• **PROBLEM DETAILS**: Using the entries below, output exactly the line containing "Notasi, urutan teorema, bukti, dua" and all lines that follow it to the end.
○ ○ ○ ○ ○ ○ ○
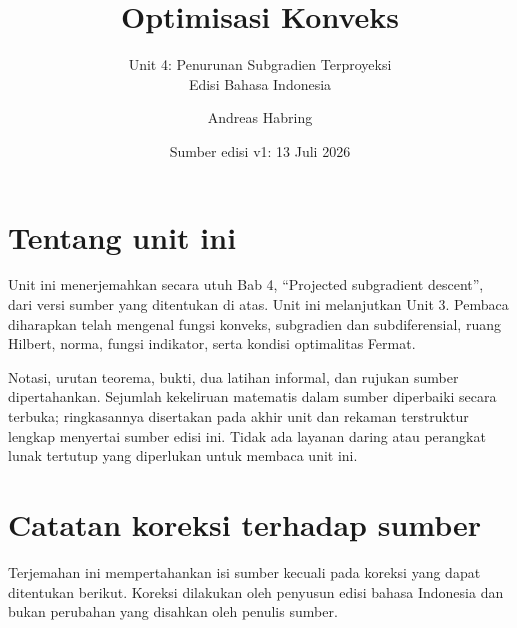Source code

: \documentclass[indonesian]{shinybook}
\title{Optimisasi Konveks}
\subtitle{Unit 4: Penurunan Subgradien Terproyeksi\\Edisi Bahasa Indonesia}
\author{Andreas Habring}
\date{Sumber edisi v1: 13 Juli 2026}
\begin{document}
\maketitle

\frontmatter
\chapter*{Tentang unit ini}
Unit ini menerjemahkan secara utuh Bab 4, ``Projected subgradient descent'', dari versi sumber yang ditentukan di atas. Unit ini melanjutkan Unit 3. Pembaca diharapkan telah mengenal fungsi konveks, subgradien dan subdiferensial, ruang Hilbert, norma, fungsi indikator, serta kondisi optimalitas Fermat.

Notasi, urutan teorema, bukti, dua latihan informal, dan rujukan sumber dipertahankan. Sejumlah kekeliruan matematis dalam sumber diperbaiki secara terbuka; ringkasannya disertakan pada akhir unit dan rekaman terstruktur lengkap menyertai sumber edisi ini. Tidak ada layanan daring atau perangkat lunak tertutup yang diperlukan untuk membaca unit ini.

\tableofcontents
\mainmatter
\setcounter{chapter}{3}


\backmatter
\chapter*{Catatan koreksi terhadap sumber}
Terjemahan ini mempertahankan isi sumber kecuali pada koreksi yang dapat ditentukan berikut. Koreksi dilakukan oleh penyusun edisi bahasa Indonesia dan bukan perubahan yang disahkan oleh penulis sumber.
\end{document}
○ ○ ○ ○ ○ ○ ○
• **TASK RESPONSE**:
Notasi, urutan teorema, bukti, dua latihan informal, dan rujukan sumber dipertahankan. Sejumlah kekeliruan matematis dalam sumber diperbaiki secara terbuka; ringkasannya disertakan pada akhir unit dan rekaman terstruktur lengkap menyertai sumber edisi ini. Tidak ada layanan daring atau perangkat lunak tertutup yang diperlukan untuk membaca unit ini.

\tableofcontents
\mainmatter
\setcounter{chapter}{3}


\backmatter
\chapter*{Catatan koreksi terhadap sumber}
Terjemahan ini mempertahankan isi sumber kecuali pada koreksi yang dapat ditentukan berikut. Koreksi dilakukan oleh penyusun edisi bahasa Indonesia dan bukan perubahan yang disahkan oleh penulis sumber.
\end{document}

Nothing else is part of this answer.